__Instructions for the task__. Could you set down exactly the lines in the records below between the line holding "A használati licencek kérelmezési" and the line holding "A kiszolgáló felveszi", inclusive?

__Source material__.
_____

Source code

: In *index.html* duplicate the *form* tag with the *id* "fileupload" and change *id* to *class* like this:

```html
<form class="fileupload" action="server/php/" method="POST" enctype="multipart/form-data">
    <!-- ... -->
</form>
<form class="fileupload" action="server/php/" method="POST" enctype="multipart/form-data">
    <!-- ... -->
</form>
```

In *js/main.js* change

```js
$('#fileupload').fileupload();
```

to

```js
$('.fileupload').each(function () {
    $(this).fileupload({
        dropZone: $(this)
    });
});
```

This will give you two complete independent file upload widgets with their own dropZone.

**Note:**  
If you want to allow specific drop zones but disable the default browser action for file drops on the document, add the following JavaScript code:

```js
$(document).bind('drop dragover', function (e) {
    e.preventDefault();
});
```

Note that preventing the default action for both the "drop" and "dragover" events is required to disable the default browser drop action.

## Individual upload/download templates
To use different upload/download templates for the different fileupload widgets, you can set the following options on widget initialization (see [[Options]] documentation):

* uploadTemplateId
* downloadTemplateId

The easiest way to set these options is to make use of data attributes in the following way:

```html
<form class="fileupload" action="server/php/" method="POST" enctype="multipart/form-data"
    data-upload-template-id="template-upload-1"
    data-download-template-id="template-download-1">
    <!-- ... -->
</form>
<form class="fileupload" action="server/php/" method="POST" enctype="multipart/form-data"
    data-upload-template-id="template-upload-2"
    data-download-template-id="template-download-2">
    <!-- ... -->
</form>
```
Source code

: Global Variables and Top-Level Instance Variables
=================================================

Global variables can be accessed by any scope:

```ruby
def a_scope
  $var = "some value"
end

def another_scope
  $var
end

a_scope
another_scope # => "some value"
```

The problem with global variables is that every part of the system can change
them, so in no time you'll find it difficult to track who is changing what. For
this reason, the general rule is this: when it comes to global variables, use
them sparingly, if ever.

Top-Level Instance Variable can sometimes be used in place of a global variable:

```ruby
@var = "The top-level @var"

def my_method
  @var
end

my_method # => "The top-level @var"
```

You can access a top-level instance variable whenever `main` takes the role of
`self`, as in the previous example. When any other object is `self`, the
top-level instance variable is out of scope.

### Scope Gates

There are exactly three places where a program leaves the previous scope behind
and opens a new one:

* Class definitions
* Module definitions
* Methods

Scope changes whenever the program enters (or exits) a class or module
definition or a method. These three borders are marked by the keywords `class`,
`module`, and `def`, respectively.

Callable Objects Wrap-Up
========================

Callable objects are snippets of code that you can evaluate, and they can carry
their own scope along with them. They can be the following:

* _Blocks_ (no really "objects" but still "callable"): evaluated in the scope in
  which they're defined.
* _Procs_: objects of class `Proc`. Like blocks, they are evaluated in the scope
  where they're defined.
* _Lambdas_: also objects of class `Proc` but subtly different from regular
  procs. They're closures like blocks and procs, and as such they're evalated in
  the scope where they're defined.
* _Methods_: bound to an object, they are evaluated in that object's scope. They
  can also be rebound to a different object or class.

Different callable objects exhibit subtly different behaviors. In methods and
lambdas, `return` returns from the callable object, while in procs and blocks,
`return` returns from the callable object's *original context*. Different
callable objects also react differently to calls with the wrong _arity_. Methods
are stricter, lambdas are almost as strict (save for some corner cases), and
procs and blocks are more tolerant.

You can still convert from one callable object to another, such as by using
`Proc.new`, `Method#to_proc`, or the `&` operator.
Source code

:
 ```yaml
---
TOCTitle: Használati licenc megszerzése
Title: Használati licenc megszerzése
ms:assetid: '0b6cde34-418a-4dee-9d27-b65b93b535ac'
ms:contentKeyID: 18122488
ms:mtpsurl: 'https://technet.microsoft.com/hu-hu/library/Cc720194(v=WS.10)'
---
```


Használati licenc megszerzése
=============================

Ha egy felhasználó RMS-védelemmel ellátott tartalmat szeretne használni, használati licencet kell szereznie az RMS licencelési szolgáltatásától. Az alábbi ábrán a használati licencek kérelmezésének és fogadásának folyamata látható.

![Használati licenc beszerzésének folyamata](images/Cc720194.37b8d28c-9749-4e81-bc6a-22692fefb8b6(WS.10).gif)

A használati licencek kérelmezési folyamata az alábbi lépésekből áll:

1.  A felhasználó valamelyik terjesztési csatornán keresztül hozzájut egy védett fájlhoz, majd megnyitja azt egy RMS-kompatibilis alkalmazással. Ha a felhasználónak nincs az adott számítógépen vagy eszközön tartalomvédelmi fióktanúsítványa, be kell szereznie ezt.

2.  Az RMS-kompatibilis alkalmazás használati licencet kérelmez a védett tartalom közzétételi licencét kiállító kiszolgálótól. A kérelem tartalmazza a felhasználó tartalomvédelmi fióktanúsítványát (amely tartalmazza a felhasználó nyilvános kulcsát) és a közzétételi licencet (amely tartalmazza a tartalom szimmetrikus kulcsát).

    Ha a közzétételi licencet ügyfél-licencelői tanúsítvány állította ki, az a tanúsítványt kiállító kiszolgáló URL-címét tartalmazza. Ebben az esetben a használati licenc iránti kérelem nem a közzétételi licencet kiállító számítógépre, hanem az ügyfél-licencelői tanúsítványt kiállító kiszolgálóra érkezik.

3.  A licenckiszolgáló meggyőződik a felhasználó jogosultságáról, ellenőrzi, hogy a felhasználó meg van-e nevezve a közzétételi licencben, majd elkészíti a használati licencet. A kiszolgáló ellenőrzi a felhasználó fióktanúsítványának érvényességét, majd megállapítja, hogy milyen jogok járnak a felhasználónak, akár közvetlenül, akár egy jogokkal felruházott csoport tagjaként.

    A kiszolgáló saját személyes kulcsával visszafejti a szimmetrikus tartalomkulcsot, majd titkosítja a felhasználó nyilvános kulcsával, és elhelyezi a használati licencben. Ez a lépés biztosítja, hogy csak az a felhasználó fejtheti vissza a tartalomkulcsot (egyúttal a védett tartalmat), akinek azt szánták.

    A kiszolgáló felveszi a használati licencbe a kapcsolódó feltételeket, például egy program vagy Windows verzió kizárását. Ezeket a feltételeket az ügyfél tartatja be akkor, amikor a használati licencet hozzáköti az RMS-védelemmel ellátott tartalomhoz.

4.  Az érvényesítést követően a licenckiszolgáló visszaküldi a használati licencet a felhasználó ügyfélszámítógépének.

_____

__Solution__.
A használati licencek kérelmezési folyamata az alábbi lépésekből áll:

1.  A felhasználó valamelyik terjesztési csatornán keresztül hozzájut egy védett fájlhoz, majd megnyitja azt egy RMS-kompatibilis alkalmazással. Ha a felhasználónak nincs az adott számítógépen vagy eszközön tartalomvédelmi fióktanúsítványa, be kell szereznie ezt.

2.  Az RMS-kompatibilis alkalmazás használati licencet kérelmez a védett tartalom közzétételi licencét kiállító kiszolgálótól. A kérelem tartalmazza a felhasználó tartalomvédelmi fióktanúsítványát (amely tartalmazza a felhasználó nyilvános kulcsát) és a közzétételi licencet (amely tartalmazza a tartalom szimmetrikus kulcsát).

    Ha a közzétételi licencet ügyfél-licencelői tanúsítvány állította ki, az a tanúsítványt kiállító kiszolgáló URL-címét tartalmazza. Ebben az esetben a használati licenc iránti kérelem nem a közzétételi licencet kiállító számítógépre, hanem az ügyfél-licencelői tanúsítványt kiállító kiszolgálóra érkezik.

3.  A licenckiszolgáló meggyőződik a felhasználó jogosultságáról, ellenőrzi, hogy a felhasználó meg van-e nevezve a közzétételi licencben, majd elkészíti a használati licencet. A kiszolgáló ellenőrzi a felhasználó fióktanúsítványának érvényességét, majd megállapítja, hogy milyen jogok járnak a felhasználónak, akár közvetlenül, akár egy jogokkal felruházott csoport tagjaként.

    A kiszolgáló saját személyes kulcsával visszafejti a szimmetrikus tartalomkulcsot, majd titkosítja a felhasználó nyilvános kulcsával, és elhelyezi a használati licencben. Ez a lépés biztosítja, hogy csak az a felhasználó fejtheti vissza a tartalomkulcsot (egyúttal a védett tartalmat), akinek azt szánták.

    A kiszolgáló felveszi a használati licencbe a kapcsolódó feltételeket, például egy program vagy Windows verzió kizárását. Ezeket a feltételeket az ügyfél tartatja be akkor, amikor a használati licencet hozzáköti az RMS-védelemmel ellátott tartalomhoz.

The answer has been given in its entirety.